Chapter 5: Tris – Planning

I wake up to the sound of Uriah laughing.

"No, there's no dash after it. You just spelled 'mina.'"

"What's a mina?" Christina asks.

Cara answers, "It's a type of bird" at the same time Uriah says, "It's less than maja."

I join them in time to see Christina smack Uriah on the arm. "Hey, some of us haven't had ten years to practice this! I think I'm doing pretty well."

Cara purses her lips and says, "Objectively speaking, I'm not sure I'd agree with that. The vowels are pretty basic, you know."

Christina's eyes land on me, and she says, "Oh, I'm sorry. Did we wake you? I mean it's only one o'clock."

"I had trouble falling back asleep this morning," I mutter. "What are you doing, anyway?"

"Well," Christina says, "it turns out that Zeke and Uriah have been using this thing called Morris code to communicate secretly for years."

"Morse code," Uriah corrects her, rolling his eyes. "And it was useful. We could pass messages without Mom catching us." Looking at me, he adds, "I thought it might be good for us," and he gestures around the room, "to have another way of communicating. You know, in case someone comes into the building or something like that."

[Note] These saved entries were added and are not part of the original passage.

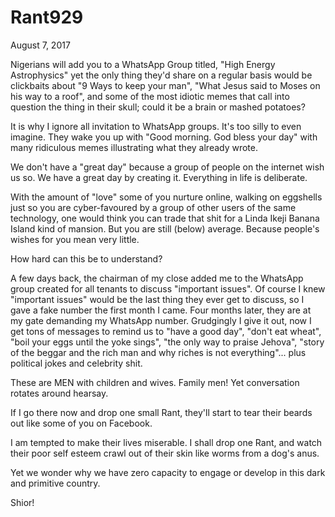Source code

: # Rant929



August 7, 2017

Nigerians will add you to a WhatsApp Group titled, "High Energy Astrophysics" yet the only thing they'd share on a regular basis would be clickbaits about "9 Ways to keep your man", "What Jesus said to Moses on his way to a roof", and some of the most idiotic memes that call into question the thing in their skull; could it be a brain or mashed potatoes?

It is why I ignore all invitation to WhatsApp groups. It's too silly to even imagine. They wake you up with "Good morning. God bless your day" with many ridiculous memes illustrating what they already wrote.

We don't have a "great day" because a group of people on the internet wish us so. We have a great day by creating it. Everything in life is deliberate. 

With the amount of "love" some of you nurture online, walking on eggshells just so you are cyber-favoured by a group of other users of the same technology, one would think you can trade that shit for a Linda Ikeji Banana Island kind of mansion. But you are still (below) average. Because people's wishes for you mean very little. 

How hard can this be to understand? 

A few days back, the chairman of my close added me to the WhatsApp group created for all tenants to discuss "important issues". Of course I knew "important issues" would be the last thing they ever get to discuss, so I gave a fake number the first month I came. Four months later, they are at my gate demanding my WhatsApp number. Grudgingly I give it out, now I get tons of messages to remind us to "have a good day", "don't eat wheat", "boil your eggs until the yoke sings", "the only way to praise Jehova", "story of the beggar and the rich man and why riches is not everything"... plus political jokes and celebrity shit. 

These are MEN with children and wives. Family men! Yet conversation rotates around hearsay.

If I go there now and drop one small Rant, they'll start to tear their beards out like some of you on Facebook. 

I am tempted to make their lives miserable. I shall drop one Rant, and watch their poor self esteem crawl out of their skin like worms from a dog's anus. 

Yet we wonder why we have zero capacity to engage or develop in this dark and primitive country.

Shior!
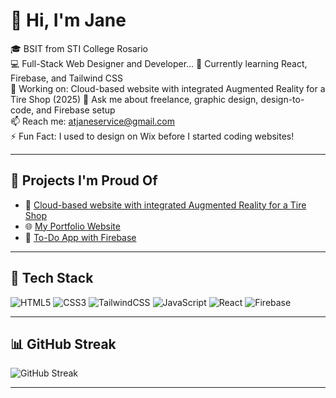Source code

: # 👋 Hi, I'm Jane

🎓 BSIT from STI College Rosario  
💻 Full-Stack Web Designer and Developer...
🌱 Currently learning React, Firebase, and Tailwind CSS  
🔭 Working on: Cloud-based website with integrated Augmented Reality for a Tire Shop (2025)
💬 Ask me about freelance, graphic design, design-to-code, and Firebase setup  
📫 Reach me: atjaneservice@gmail.com  
⚡ Fun Fact: I used to design on Wix before I started coding websites!

---

## 💼 Projects I'm Proud Of

- 🔧 [Cloud-based website with integrated Augmented Reality for a Tire Shop](https://github.com/jyncodes/awto)
- 🌐 [My Portfolio Website](https://yourdomain.com)
- 📱 [To-Do App with Firebase](https://github.com/your-todo-app)

---

## 🚀 Tech Stack

![HTML5](https://img.shields.io/badge/html5-%23E34F26.svg?style=flat&logo=html5&logoColor=white)
![CSS3](https://img.shields.io/badge/css3-%231572B6.svg?style=flat&logo=css3&logoColor=white)
![TailwindCSS](https://img.shields.io/badge/tailwind-%2338B2AC.svg?style=flat&logo=tailwind-css&logoColor=white)
![JavaScript](https://img.shields.io/badge/javascript-%23F7DF1E.svg?style=flat&logo=javascript&logoColor=black)
![React](https://img.shields.io/badge/react-%2320232a.svg?style=flat&logo=react&logoColor=%2361DAFB)
![Firebase](https://img.shields.io/badge/firebase-%23039BE5.svg?style=flat&logo=firebase)

---

## 📊 GitHub Streak

![GitHub Streak](https://streak-stats.demolab.com?user=jyncodes&theme=tokyonight&hide_border=true)



---

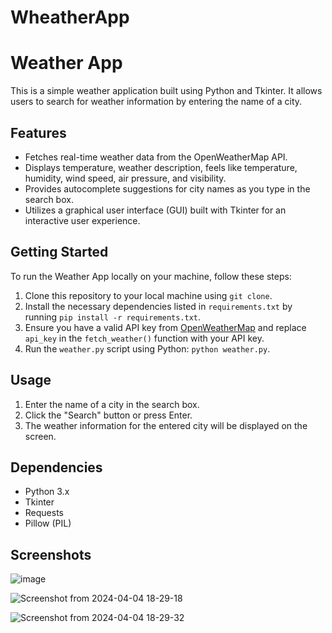 # WheatherApp

# Weather App

This is a simple weather application built using Python and Tkinter. It allows users to search for weather information by entering the name of a city.

## Features

- Fetches real-time weather data from the OpenWeatherMap API.
- Displays temperature, weather description, feels like temperature, humidity, wind speed, air pressure, and visibility.
- Provides autocomplete suggestions for city names as you type in the search box.
- Utilizes a graphical user interface (GUI) built with Tkinter for an interactive user experience.

## Getting Started

To run the Weather App locally on your machine, follow these steps:

1. Clone this repository to your local machine using `git clone`.
2. Install the necessary dependencies listed in `requirements.txt` by running `pip install -r requirements.txt`.
3. Ensure you have a valid API key from [OpenWeatherMap](https://openweathermap.org/api) and replace `api_key` in the `fetch_weather()` function with your API key.
4. Run the `weather.py` script using Python: `python weather.py`.

## Usage

1. Enter the name of a city in the search box.
2. Click the "Search" button or press Enter.
3. The weather information for the entered city will be displayed on the screen.

## Dependencies

- Python 3.x
- Tkinter
- Requests
- Pillow (PIL)

## Screenshots
![image](https://github.com/Aditi-Patel028/WheatherApp/assets/145829452/102ae7d8-b681-4f09-a158-e5bb5b3850ce)

![Screenshot from 2024-04-04 18-29-18](https://github.com/Aditi-Patel028/WheatherApp/assets/145829452/2f1a9d22-5f14-4dcd-934b-f75b8d632699)

![Screenshot from 2024-04-04 18-29-32](https://github.com/Aditi-Patel028/WheatherApp/assets/145829452/d990d68d-973d-4f73-8912-b584a90d8f26)



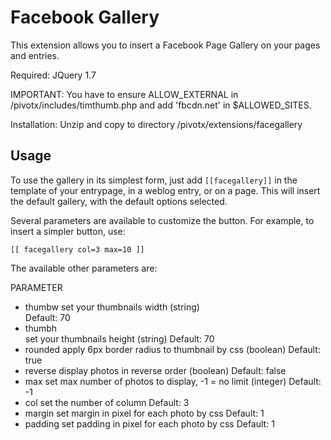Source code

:Facebook Gallery
======================

This extension allows you to insert a Facebook Page Gallery on your pages and
entries. 

Required: JQuery 1.7

IMPORTANT: You have to ensure ALLOW_EXTERNAL in /pivotx/includes/timthumb.php and
           add 'fbcdn.net' in $ALLOWED_SITES.

Installation:
Unzip and copy to directory /pivotx/extensions/facegallery

Usage
-----

To use the gallery in its simplest form, just add `[[facegallery]]` in the
template of your entrypage, in a weblog entry, or on a page. This will insert
the default gallery, with the default options selected.

Several parameters are available to customize the button. For example, to insert
a simpler button, use:

    [[ facegallery col=3 max=10 ]]

The available other parameters are:

PARAMETER
- thumbw
        set your thumbnails width (string)                      
        Default: 70
- thumbh  
        set your thumbnails height (string)
        Default: 70
- rounded
        apply 6px border radius to thumbnail by css (boolean)
        Default: true
- reverse
        display photos in reverse order (boolean)
        Default: false
- max
        set max number of photos to display, -1 = no limit (integer)
        Default: -1
- col
        set the number of column
        Default: 3
- margin
        set margin in pixel for each photo by css
        Default: 1
- padding
        set padding in pixel for each photo by css
        Default: 1


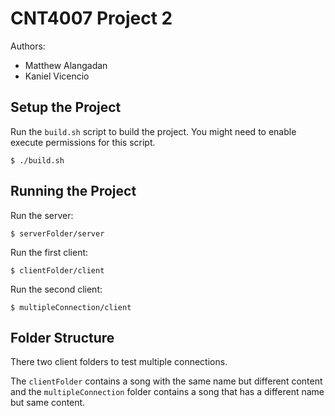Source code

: # CNT4007 Project 2

Authors:

- Matthew Alangadan
- Kaniel Vicencio

## Setup the Project

Run the `build.sh` script to build the project. You might need to enable execute permissions for this script.

    $ ./build.sh

## Running the Project

Run the server:

    $ serverFolder/server

Run the first client:

    $ clientFolder/client

Run the second client:

    $ multipleConnection/client

## Folder Structure

There two client folders to test multiple connections.

The `clientFolder` contains a song with the same name but different content and the `multipleConnection` folder contains a song that has a different name but same content.
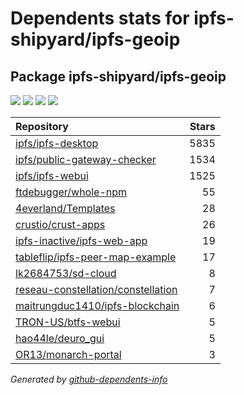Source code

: # Dependents stats for ipfs-shipyard/ipfs-geoip

## Package ipfs-shipyard/ipfs-geoip

[![](https://img.shields.io/static/v1?label=Used%20by&message=14&color=informational&logo=slickpic)](https://github.com/ipfs-shipyard/ipfs-geoip/network/dependents)
[![](https://img.shields.io/static/v1?label=Used%20by%20(public)&message=14&color=informational&logo=slickpic)](https://github.com/ipfs-shipyard/ipfs-geoip/network/dependents)
[![](https://img.shields.io/static/v1?label=Used%20by%20(private)&message=-14&color=informational&logo=slickpic)](https://github.com/ipfs-shipyard/ipfs-geoip/network/dependents)
[![](https://img.shields.io/static/v1?label=Used%20by%20(stars)&message=7396&color=informational&logo=slickpic)](https://github.com/ipfs-shipyard/ipfs-geoip/network/dependents)

| Repository | Stars  |
| :--------  | -----: |
|[ipfs/ipfs-desktop](https://github.com/ipfs/ipfs-desktop) | 5835 |
|[ipfs/public-gateway-checker](https://github.com/ipfs/public-gateway-checker) | 1534 |
|[ipfs/ipfs-webui](https://github.com/ipfs/ipfs-webui) | 1525 |
|[ftdebugger/whole-npm](https://github.com/ftdebugger/whole-npm) | 55 |
|[4everland/Templates](https://github.com/4everland/Templates) | 28 |
|[crustio/crust-apps](https://github.com/crustio/crust-apps) | 26 |
|[ipfs-inactive/ipfs-web-app](https://github.com/ipfs-inactive/ipfs-web-app) | 19 |
|[tableflip/ipfs-peer-map-example](https://github.com/tableflip/ipfs-peer-map-example) | 17 |
|[lk2684753/sd-cloud](https://github.com/lk2684753/sd-cloud) | 8 |
|[reseau-constellation/constellation](https://github.com/reseau-constellation/constellation) | 7 |
|[maitrungduc1410/ipfs-blockchain](https://github.com/maitrungduc1410/ipfs-blockchain) | 6 |
|[TRON-US/btfs-webui](https://github.com/TRON-US/btfs-webui) | 5 |
|[hao44le/deuro_gui](https://github.com/hao44le/deuro_gui) | 5 |
|[OR13/monarch-portal](https://github.com/OR13/monarch-portal) | 3 |

_Generated by [github-dependents-info](https://github.com/nvuillam/github-dependents-info)_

"Good idea," I say, and it is. We have no idea what we're facing, and having a backup means of communication can only help. With a pang, I remember Lynn and Shauna making faces to each other as we spied on Jack Kang. That was their secret code, and it worked, but it led to Shauna being paralyzed.

"See, I told you I'm smart," Uriah says to Christina. Then, he looks at me again and adds, "We ate a bunch of the food, but we saved you half a can of stew." He nods toward the kitchen counter, and I see the can sitting there with a spoon stuck into it.

"Mmm, appetizing," I comment, as I step over to pick it up. It tastes like tin and congealed fat, but I eat it anyway. We need to keep our strength up, and I won't do that by starving.

We spend the next few hours learning Morse code, and I begin to understand Christina's frustration. I may have an aptitude for Erudite, but that doesn't mean everything comes naturally, and I find it very difficult to figure out when Uriah is pausing between letters.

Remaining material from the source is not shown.